Matúš Malý

Personal information
- Full name: Matúš Malý
- Date of birth: 11 July 2001 (age 24)
- Place of birth: Dunajská Streda, Slovakia
- Height: 1.93 m (6 ft 4 in)
- Position: Defender

Team information
- Current team: Sigma Olomouc
- Number: 33

Youth career
- 2008–2019: DAC Dunajská Streda

Senior career*
- Years: Team / Apps / (Gls)
- 2019−2022: DAC Dunajská Streda / 15 / (0)
- 2019–2022: → Šamorín (loan) / 34 / (2)
- 2021: → Senica (loan) / 1 / (0)
- 2022−2025: Ružomberok / 84 / (3)
- 2025−: Sigma Olomouc / 10 / (0)
- 2025−: Sigma Olomouc B / 5 / (0)

International career^{‡}
- 2018: Slovakia U17 / 1 / (0)
- 2019: Slovakia U18 / 1 / (0)
- 2019: Slovakia U19 / 4 / (0)
- 2021–: Slovakia U21 / 3 / (0)

= Matúš Malý =

Slovak under-21 international footballer

Matúš Malý (born 11 July 2001) is a Slovak footballer who plays for Sigma Olomouc as a defender.

==Club career==
===DAC Dunajská Streda===
As an alumnus of DAC Dunajská Streda's academy, Malý made his Fortuna Liga debut for DAC in MOL Aréna, in a derby match against Slovan Bratislava on 1 July 2020. He came on to the pitch in the first half as a replacent for Martin Bednár, who suffered an injury.
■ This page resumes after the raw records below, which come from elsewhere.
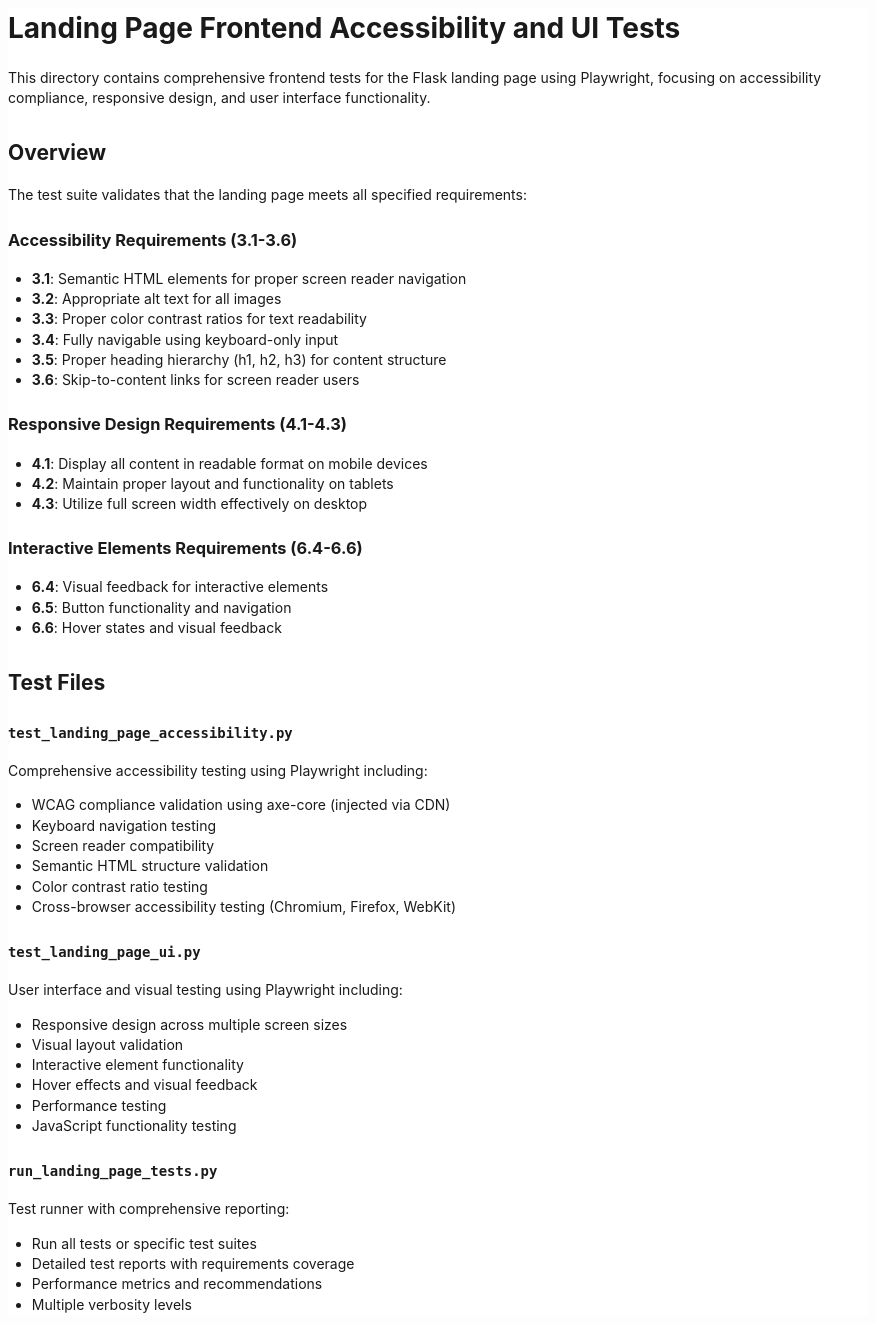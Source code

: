 # Landing Page Frontend Accessibility and UI Tests

This directory contains comprehensive frontend tests for the Flask landing page using Playwright, focusing on accessibility compliance, responsive design, and user interface functionality.

## Overview

The test suite validates that the landing page meets all specified requirements:

### Accessibility Requirements (3.1-3.6)
- **3.1**: Semantic HTML elements for proper screen reader navigation
- **3.2**: Appropriate alt text for all images
- **3.3**: Proper color contrast ratios for text readability
- **3.4**: Fully navigable using keyboard-only input
- **3.5**: Proper heading hierarchy (h1, h2, h3) for content structure
- **3.6**: Skip-to-content links for screen reader users

### Responsive Design Requirements (4.1-4.3)
- **4.1**: Display all content in readable format on mobile devices
- **4.2**: Maintain proper layout and functionality on tablets
- **4.3**: Utilize full screen width effectively on desktop

### Interactive Elements Requirements (6.4-6.6)
- **6.4**: Visual feedback for interactive elements
- **6.5**: Button functionality and navigation
- **6.6**: Hover states and visual feedback

## Test Files

### `test_landing_page_accessibility.py`
Comprehensive accessibility testing using Playwright including:
- WCAG compliance validation using axe-core (injected via CDN)
- Keyboard navigation testing
- Screen reader compatibility
- Semantic HTML structure validation
- Color contrast ratio testing
- Cross-browser accessibility testing (Chromium, Firefox, WebKit)

### `test_landing_page_ui.py`
User interface and visual testing using Playwright including:
- Responsive design across multiple screen sizes
- Visual layout validation
- Interactive element functionality
- Hover effects and visual feedback
- Performance testing
- JavaScript functionality testing

### `run_landing_page_tests.py`
Test runner with comprehensive reporting:
- Run all tests or specific test suites
- Detailed test reports with requirements coverage
- Performance metrics and recommendations
- Multiple verbosity levels
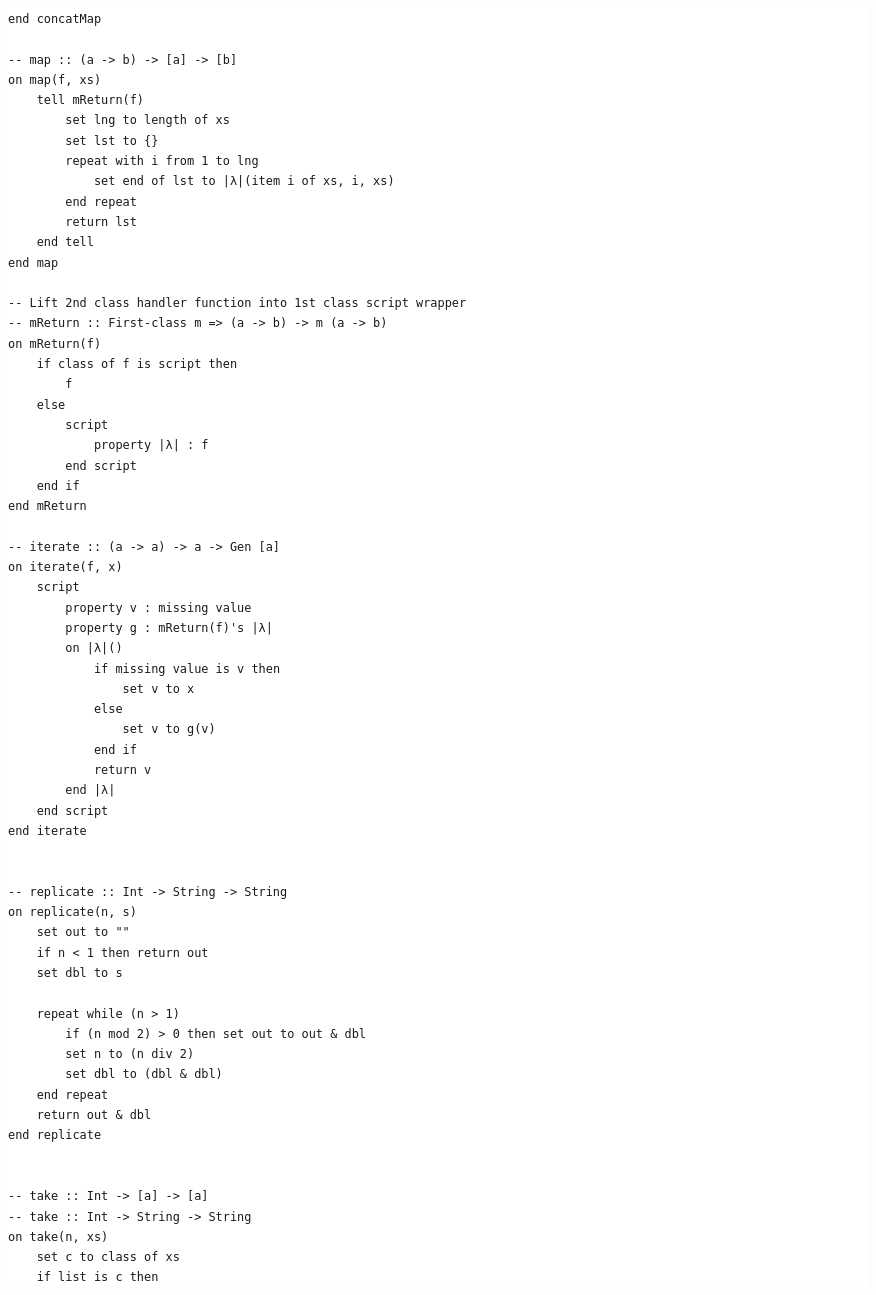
 ```applescript
end concatMap

-- map :: (a -> b) -> [a] -> [b]
on map(f, xs)
    tell mReturn(f)
        set lng to length of xs
        set lst to {}
        repeat with i from 1 to lng
            set end of lst to |λ|(item i of xs, i, xs)
        end repeat
        return lst
    end tell
end map

-- Lift 2nd class handler function into 1st class script wrapper
-- mReturn :: First-class m => (a -> b) -> m (a -> b)
on mReturn(f)
    if class of f is script then
        f
    else
        script
            property |λ| : f
        end script
    end if
end mReturn

-- iterate :: (a -> a) -> a -> Gen [a]
on iterate(f, x)
    script
        property v : missing value
        property g : mReturn(f)'s |λ|
        on |λ|()
            if missing value is v then
                set v to x
            else
                set v to g(v)
            end if
            return v
        end |λ|
    end script
end iterate


-- replicate :: Int -> String -> String
on replicate(n, s)
    set out to ""
    if n < 1 then return out
    set dbl to s

    repeat while (n > 1)
        if (n mod 2) > 0 then set out to out & dbl
        set n to (n div 2)
        set dbl to (dbl & dbl)
    end repeat
    return out & dbl
end replicate


-- take :: Int -> [a] -> [a]
-- take :: Int -> String -> String
on take(n, xs)
    set c to class of xs
    if list is c then
```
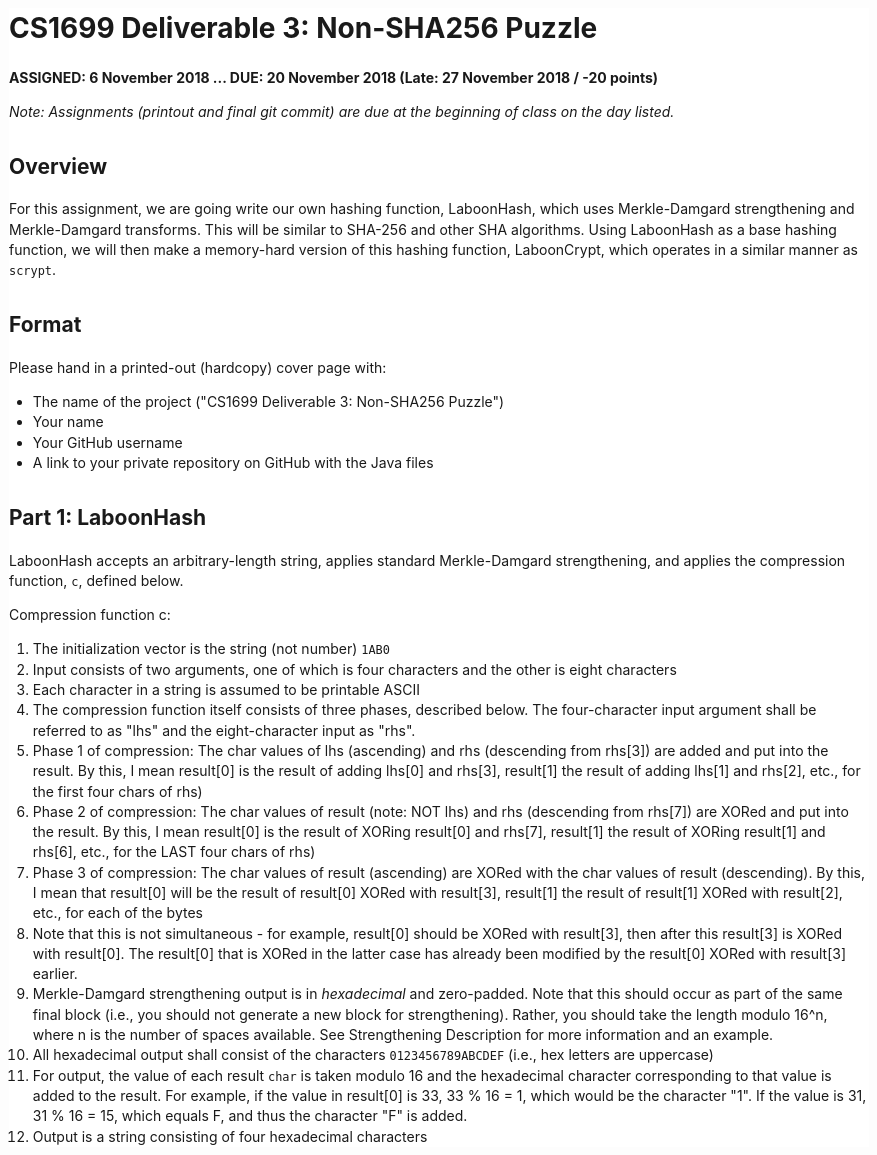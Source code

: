 # CS1699 Deliverable 3: Non-SHA256 Puzzle

**ASSIGNED: 6 November 2018 ... DUE: 20 November 2018 (Late: 27 November 2018 / -20 points)**

_Note: Assignments (printout and final git commit) are due at the beginning of class on the day listed._

## Overview

For this assignment, we are going write our own hashing function, LaboonHash, which uses Merkle-Damgard strengthening and Merkle-Damgard transforms.  This will be similar to SHA-256 and other SHA algorithms.  Using LaboonHash as a base hashing function, we will then make a memory-hard version of this hashing function, LaboonCrypt, which operates in a similar manner as `scrypt`.


## Format
Please hand in a printed-out (hardcopy) cover page with:
* The name of the project ("CS1699 Deliverable 3: Non-SHA256 Puzzle")
* Your name
* Your GitHub username
* A link to your private repository on GitHub with the Java files

## Part 1: LaboonHash

LaboonHash accepts an arbitrary-length string, applies standard Merkle-Damgard strengthening, and applies the compression function, `c`, defined below.

Compression function c:

1. The initialization vector is the string (not number) `1AB0`
1. Input consists of two arguments, one of which is four characters and the other is eight characters
1. Each character in a string is assumed to be printable ASCII
1. The compression function itself consists of three phases, described below.  The four-character input argument shall be referred to as "lhs" and the eight-character input as "rhs".
1. Phase 1 of compression: The char values of lhs (ascending) and rhs (descending from rhs[3]) are added and put into the result.  By this, I mean result[0] is the result of adding lhs[0] and rhs[3], result[1] the result of adding lhs[1] and rhs[2], etc., for the first four chars of rhs)
1. Phase 2 of compression: The char values of result (note: NOT lhs) and rhs (descending from rhs[7]) are XORed and put into the result.  By this, I mean result[0] is the result of XORing result[0] and rhs[7], result[1] the result of XORing result[1] and rhs[6], etc., for the LAST four chars of rhs)
1. Phase 3 of compression: The char values of result (ascending) are XORed with the char values of result (descending).  By this, I mean that result[0] will be the result of result[0] XORed with result[3], result[1] the result of result[1] XORed with result[2], etc., for each of the bytes
1. Note that this is not simultaneous - for example, result[0] should be XORed with result[3], then after this result[3] is XORed with result[0].  The result[0] that is XORed in the latter case has already been modified by the result[0] XORed with result[3] earlier.
1. Merkle-Damgard strengthening output is in _hexadecimal_ and zero-padded.  Note that this should occur as part of the same final block (i.e., you should not generate a new block for strengthening).  Rather, you should take the length modulo 16^n, where n is the number of spaces available.  See Strengthening Description for more information and an example.
1. All hexadecimal output shall consist of the characters `0123456789ABCDEF` (i.e., hex letters are uppercase)
1. For output, the value of each result `char` is taken modulo 16 and the hexadecimal character corresponding to that value is added to the result.  For example, if the value in result[0] is 33, 33 % 16 = 1, which would be the character "1".  If the value is 31, 31 % 16 = 15, which equals F, and thus the character "F" is added.
1. Output is a string consisting of four hexadecimal characters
Dunajská Streda lost the game against the 2019–20 season's champions 1:3. After an impressive performance, he completed the full length of two final games of the season against Žilina and Ružomberok, during which DAC did not concede a single goal.

===MFK Ružomberok===
In mid-June 2022, Malý signed a three-year contract with Ružomberok.

===Sigma Olomouc===
In mid-July 2025, Malý signed a two-year contract with Czech club Sigma Olomouc.